■ Your objective ■
In the listing below, find each line containing "updated" and report it.

====== Data records

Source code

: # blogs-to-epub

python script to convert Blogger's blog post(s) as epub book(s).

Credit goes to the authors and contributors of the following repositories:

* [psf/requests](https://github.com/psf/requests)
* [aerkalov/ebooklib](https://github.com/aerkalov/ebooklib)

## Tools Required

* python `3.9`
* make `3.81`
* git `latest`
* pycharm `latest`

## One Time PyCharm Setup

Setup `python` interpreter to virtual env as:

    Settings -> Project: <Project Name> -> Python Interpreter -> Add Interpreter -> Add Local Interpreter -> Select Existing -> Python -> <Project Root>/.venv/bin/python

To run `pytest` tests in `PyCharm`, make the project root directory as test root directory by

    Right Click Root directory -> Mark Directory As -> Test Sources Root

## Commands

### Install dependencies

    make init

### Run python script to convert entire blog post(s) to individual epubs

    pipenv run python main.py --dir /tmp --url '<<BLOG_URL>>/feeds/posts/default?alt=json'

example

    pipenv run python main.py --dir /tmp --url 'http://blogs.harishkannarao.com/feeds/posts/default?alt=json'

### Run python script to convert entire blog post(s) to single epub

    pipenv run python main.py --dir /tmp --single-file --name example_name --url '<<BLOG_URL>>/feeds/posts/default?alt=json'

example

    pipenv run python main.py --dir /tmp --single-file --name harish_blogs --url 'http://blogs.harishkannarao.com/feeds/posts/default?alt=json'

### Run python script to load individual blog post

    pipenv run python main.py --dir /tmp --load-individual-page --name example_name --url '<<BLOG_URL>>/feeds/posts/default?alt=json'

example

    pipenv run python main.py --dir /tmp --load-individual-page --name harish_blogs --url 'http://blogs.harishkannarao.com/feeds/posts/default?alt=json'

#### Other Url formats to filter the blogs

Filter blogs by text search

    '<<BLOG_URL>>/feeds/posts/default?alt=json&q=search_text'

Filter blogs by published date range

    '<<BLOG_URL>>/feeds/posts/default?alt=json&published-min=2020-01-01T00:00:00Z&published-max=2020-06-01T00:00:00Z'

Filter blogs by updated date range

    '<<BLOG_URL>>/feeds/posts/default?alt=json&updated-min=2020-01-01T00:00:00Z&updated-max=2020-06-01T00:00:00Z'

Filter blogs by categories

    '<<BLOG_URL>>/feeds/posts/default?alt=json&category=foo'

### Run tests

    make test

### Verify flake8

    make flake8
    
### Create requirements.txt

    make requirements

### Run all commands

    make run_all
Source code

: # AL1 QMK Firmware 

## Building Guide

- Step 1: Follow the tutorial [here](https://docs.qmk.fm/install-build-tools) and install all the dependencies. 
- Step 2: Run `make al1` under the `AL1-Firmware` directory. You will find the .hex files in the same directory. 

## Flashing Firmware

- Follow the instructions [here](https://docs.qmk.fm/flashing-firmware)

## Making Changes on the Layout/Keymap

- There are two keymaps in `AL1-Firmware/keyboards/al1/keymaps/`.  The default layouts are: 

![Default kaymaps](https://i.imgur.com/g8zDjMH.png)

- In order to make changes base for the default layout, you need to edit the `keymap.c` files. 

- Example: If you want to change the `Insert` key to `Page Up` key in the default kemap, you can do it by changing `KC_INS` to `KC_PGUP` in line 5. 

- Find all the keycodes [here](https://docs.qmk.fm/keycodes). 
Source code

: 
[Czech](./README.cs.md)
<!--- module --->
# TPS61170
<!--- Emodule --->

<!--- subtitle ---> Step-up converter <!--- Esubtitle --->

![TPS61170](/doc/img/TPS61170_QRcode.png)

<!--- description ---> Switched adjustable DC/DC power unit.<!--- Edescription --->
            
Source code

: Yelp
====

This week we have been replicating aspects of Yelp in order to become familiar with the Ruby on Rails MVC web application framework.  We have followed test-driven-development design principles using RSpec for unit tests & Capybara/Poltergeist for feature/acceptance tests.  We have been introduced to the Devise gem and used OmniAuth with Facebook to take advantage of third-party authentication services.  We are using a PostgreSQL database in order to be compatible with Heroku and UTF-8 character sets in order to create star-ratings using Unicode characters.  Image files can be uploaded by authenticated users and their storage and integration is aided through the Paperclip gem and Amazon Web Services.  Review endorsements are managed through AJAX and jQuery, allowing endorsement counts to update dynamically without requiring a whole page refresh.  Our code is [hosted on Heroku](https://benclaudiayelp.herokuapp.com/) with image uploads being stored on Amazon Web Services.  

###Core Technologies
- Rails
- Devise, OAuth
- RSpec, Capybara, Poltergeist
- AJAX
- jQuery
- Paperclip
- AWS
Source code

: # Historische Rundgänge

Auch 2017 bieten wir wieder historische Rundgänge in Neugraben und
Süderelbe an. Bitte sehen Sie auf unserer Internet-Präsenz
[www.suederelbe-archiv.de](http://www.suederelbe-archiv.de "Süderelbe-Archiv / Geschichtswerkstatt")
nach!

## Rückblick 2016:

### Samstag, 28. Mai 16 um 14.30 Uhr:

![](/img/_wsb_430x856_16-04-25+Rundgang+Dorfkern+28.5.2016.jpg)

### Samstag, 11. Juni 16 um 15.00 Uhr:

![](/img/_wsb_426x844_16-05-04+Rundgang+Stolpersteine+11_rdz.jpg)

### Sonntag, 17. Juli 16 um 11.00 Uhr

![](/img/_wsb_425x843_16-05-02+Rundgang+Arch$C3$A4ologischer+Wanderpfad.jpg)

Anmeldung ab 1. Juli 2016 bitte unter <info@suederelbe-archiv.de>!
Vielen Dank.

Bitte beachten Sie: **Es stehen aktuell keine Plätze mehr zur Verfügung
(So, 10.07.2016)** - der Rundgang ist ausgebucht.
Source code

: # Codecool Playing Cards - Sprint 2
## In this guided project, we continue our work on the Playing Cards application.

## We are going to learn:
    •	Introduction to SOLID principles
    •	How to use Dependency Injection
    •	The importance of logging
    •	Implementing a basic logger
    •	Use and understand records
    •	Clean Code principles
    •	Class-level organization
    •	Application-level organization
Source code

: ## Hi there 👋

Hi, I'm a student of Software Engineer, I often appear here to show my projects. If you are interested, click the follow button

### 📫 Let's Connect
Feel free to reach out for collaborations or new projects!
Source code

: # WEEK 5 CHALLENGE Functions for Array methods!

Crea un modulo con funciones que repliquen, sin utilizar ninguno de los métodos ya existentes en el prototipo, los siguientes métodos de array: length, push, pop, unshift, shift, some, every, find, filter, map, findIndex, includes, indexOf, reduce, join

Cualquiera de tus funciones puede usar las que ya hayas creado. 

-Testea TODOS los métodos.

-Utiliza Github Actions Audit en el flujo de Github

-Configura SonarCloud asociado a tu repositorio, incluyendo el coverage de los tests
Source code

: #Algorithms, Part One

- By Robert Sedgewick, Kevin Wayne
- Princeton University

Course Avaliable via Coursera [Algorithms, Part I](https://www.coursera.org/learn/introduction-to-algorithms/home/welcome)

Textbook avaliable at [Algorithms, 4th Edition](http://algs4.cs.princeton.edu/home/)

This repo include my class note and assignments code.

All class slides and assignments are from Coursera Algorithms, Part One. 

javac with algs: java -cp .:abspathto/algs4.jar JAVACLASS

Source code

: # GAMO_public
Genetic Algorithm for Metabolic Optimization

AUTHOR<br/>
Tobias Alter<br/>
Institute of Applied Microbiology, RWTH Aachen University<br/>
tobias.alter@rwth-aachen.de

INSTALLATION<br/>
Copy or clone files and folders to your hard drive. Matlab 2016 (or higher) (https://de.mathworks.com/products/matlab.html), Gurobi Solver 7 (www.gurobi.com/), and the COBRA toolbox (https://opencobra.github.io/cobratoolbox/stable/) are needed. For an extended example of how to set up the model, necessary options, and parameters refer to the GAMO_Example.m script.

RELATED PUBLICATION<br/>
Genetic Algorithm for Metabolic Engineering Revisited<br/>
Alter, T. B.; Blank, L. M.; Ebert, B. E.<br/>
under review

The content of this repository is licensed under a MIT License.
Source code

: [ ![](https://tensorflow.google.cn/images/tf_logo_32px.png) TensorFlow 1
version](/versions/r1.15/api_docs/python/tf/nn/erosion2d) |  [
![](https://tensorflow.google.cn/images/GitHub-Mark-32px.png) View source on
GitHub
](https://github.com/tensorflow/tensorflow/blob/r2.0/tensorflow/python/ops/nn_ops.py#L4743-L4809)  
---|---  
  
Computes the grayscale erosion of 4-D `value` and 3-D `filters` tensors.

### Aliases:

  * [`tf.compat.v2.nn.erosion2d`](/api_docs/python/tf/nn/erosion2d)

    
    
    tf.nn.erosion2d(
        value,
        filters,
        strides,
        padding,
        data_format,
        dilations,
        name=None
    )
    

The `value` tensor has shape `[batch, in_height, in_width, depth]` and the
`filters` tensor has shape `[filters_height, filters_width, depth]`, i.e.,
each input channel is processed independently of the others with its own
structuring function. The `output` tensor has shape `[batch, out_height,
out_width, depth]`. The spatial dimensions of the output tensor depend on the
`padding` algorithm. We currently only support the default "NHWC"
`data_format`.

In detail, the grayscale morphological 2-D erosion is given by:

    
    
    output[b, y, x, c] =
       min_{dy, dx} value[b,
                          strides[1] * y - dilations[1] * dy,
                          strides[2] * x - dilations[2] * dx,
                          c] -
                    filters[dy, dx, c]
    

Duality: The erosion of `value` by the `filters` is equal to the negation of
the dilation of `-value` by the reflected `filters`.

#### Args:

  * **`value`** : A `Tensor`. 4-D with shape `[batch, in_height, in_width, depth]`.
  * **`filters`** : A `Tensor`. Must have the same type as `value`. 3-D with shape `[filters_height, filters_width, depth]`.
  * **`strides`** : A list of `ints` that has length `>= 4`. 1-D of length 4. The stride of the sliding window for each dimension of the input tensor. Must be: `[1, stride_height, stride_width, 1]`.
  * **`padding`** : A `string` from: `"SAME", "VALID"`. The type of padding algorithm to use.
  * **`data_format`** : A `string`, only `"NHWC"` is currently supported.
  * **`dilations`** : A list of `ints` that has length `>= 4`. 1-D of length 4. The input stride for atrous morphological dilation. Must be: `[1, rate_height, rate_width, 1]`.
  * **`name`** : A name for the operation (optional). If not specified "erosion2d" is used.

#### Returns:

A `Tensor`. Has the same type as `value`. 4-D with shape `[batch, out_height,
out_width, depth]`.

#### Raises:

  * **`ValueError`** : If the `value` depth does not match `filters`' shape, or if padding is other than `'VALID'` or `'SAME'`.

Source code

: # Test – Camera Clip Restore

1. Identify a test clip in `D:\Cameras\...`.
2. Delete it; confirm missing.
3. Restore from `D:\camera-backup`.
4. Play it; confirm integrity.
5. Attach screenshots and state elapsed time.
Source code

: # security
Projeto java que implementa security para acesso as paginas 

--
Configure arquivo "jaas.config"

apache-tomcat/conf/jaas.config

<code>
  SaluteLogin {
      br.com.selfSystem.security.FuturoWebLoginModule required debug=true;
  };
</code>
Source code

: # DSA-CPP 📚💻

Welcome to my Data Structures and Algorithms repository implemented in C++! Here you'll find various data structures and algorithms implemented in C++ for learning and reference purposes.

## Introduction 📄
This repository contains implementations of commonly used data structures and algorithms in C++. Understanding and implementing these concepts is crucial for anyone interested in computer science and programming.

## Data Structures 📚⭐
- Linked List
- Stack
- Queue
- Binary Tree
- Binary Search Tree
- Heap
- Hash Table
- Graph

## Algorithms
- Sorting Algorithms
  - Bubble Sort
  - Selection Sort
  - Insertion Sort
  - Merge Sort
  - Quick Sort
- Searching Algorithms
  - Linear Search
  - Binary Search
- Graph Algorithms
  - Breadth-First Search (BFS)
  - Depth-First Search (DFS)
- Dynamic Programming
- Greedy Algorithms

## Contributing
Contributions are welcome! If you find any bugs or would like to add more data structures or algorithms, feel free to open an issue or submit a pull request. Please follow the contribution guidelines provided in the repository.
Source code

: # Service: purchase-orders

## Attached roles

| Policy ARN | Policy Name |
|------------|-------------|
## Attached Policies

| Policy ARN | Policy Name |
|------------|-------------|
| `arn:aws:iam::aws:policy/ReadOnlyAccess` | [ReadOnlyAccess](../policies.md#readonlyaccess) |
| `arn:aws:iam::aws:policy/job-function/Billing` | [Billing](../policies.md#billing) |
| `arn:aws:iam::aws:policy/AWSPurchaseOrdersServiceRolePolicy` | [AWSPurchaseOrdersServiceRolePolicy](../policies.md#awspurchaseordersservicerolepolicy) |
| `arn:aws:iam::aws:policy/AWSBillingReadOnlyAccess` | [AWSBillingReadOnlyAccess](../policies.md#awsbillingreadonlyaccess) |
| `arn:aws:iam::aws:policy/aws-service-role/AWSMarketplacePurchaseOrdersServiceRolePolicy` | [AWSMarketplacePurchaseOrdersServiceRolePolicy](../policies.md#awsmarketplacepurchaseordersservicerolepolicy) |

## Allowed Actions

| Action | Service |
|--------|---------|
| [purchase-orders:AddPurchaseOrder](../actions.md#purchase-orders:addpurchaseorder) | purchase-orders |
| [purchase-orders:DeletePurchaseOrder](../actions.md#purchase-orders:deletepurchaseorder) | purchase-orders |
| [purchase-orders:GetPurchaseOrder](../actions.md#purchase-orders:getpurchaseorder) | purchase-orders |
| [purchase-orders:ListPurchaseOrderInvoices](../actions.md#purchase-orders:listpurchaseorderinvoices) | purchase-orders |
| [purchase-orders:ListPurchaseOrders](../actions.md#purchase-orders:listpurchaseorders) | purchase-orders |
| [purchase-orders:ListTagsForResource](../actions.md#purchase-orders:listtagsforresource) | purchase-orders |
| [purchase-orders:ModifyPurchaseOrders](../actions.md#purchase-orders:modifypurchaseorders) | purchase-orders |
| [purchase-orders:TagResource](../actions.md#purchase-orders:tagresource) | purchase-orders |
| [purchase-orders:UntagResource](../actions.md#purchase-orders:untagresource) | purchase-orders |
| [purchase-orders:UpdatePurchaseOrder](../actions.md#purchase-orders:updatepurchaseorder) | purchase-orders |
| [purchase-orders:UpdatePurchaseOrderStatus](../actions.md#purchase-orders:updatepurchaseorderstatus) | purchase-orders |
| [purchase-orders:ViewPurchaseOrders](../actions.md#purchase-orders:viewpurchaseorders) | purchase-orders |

============

■ Solution for this exercise ■
Filter blogs by updated date range
    '<<BLOG_URL>>/feeds/posts/default?alt=json&updated-min=2020-01-01T00:00:00Z&updated-max=2020-06-01T00:00:00Z'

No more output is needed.